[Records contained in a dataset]
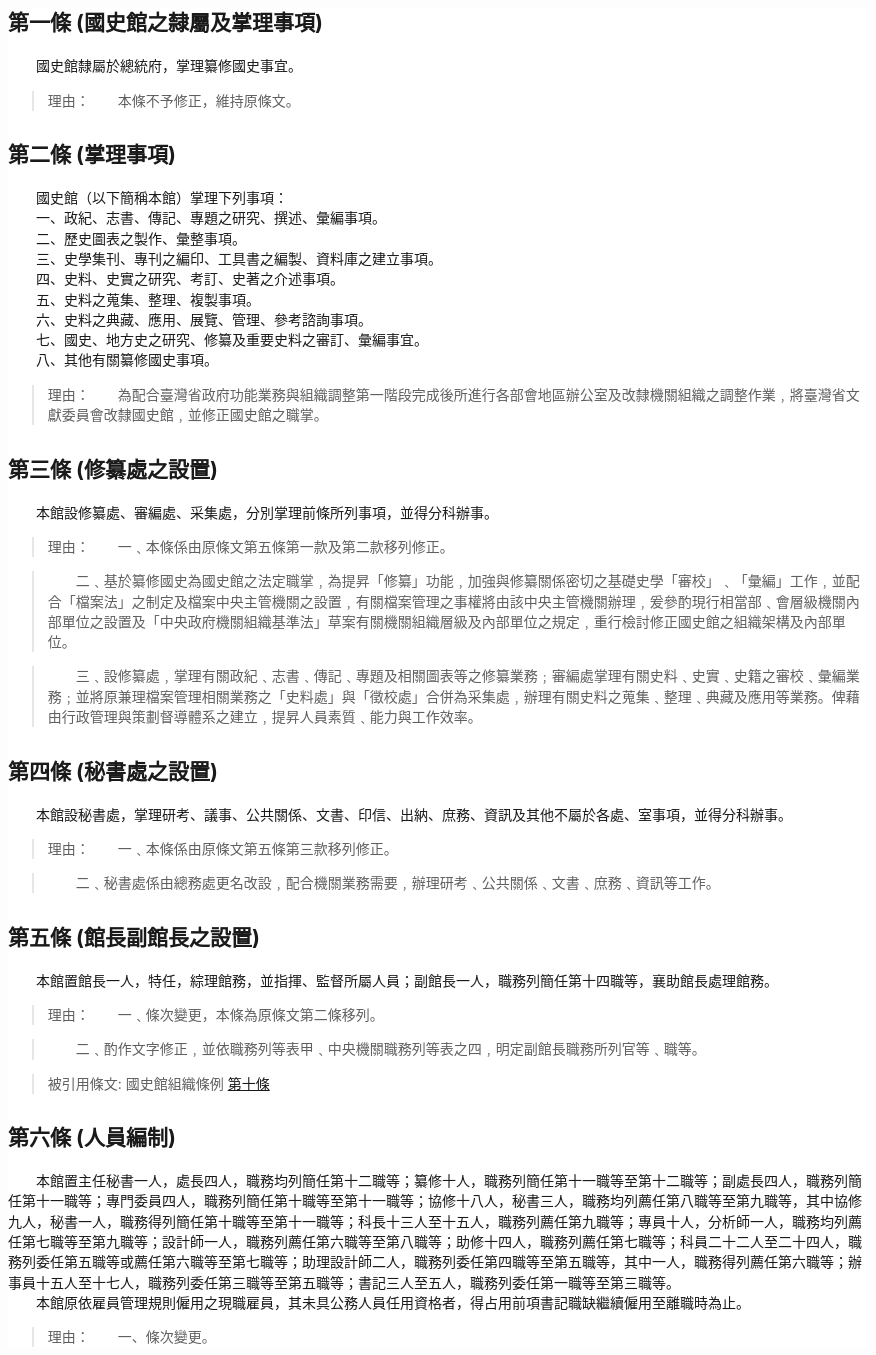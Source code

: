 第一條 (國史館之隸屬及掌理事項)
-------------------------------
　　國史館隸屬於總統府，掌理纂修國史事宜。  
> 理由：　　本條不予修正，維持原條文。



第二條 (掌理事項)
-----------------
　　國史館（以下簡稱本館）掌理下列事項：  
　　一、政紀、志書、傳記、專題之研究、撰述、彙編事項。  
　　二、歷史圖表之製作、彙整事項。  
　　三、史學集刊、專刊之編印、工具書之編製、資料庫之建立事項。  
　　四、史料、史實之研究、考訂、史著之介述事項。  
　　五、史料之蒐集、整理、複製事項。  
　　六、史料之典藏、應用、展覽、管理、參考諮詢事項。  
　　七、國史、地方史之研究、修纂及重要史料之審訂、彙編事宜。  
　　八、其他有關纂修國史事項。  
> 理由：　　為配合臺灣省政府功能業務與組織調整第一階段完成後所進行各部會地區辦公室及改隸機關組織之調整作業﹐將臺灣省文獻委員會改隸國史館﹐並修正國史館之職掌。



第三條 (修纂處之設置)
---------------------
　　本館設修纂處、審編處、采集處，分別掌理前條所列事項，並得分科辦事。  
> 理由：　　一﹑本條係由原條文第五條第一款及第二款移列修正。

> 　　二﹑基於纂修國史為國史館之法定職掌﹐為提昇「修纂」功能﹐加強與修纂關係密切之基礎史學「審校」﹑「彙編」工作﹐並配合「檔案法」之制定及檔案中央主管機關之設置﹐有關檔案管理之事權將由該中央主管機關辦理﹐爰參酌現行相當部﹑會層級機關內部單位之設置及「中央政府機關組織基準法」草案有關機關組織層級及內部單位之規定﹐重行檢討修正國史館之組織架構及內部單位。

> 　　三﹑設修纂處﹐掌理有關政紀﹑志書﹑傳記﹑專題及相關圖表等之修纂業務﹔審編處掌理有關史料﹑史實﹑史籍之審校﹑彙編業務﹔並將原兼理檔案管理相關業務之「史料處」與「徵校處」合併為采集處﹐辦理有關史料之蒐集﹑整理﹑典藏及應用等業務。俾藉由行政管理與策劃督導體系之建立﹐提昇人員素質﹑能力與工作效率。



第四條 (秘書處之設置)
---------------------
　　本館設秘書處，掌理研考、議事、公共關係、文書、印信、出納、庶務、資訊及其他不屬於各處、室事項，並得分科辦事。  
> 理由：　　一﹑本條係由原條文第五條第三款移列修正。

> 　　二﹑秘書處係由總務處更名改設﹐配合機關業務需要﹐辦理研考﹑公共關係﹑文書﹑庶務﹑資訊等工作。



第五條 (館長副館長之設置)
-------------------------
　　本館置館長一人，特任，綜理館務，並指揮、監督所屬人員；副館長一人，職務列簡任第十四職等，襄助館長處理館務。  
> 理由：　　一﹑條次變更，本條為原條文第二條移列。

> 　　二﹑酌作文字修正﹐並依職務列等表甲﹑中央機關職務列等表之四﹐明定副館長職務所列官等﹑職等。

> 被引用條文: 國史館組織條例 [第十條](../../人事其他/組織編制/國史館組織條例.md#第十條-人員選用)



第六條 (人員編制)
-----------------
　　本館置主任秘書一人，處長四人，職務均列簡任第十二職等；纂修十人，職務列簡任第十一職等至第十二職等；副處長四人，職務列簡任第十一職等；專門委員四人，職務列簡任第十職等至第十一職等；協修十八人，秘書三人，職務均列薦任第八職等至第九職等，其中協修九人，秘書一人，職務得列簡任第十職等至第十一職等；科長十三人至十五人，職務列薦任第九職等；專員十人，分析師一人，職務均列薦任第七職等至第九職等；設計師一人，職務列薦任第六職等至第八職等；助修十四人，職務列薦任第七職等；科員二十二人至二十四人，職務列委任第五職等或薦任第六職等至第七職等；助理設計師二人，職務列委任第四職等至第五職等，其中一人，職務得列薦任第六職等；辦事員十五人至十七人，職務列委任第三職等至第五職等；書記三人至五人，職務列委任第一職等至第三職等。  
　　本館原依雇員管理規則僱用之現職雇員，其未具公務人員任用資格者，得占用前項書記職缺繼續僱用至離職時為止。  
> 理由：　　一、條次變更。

» **Work instruction**: Above are the records. Print exactly, and only, the lines from the line with "二、歷史圖表之製作、彙整事項。" to the line with "八、其他有關纂修國史事項。", both inclusive.

» **Task response**:
　　二、歷史圖表之製作、彙整事項。  
　　三、史學集刊、專刊之編印、工具書之編製、資料庫之建立事項。  
　　四、史料、史實之研究、考訂、史著之介述事項。  
　　五、史料之蒐集、整理、複製事項。  
　　六、史料之典藏、應用、展覽、管理、參考諮詢事項。  
　　七、國史、地方史之研究、修纂及重要史料之審訂、彙編事宜。  
　　八、其他有關纂修國史事項。  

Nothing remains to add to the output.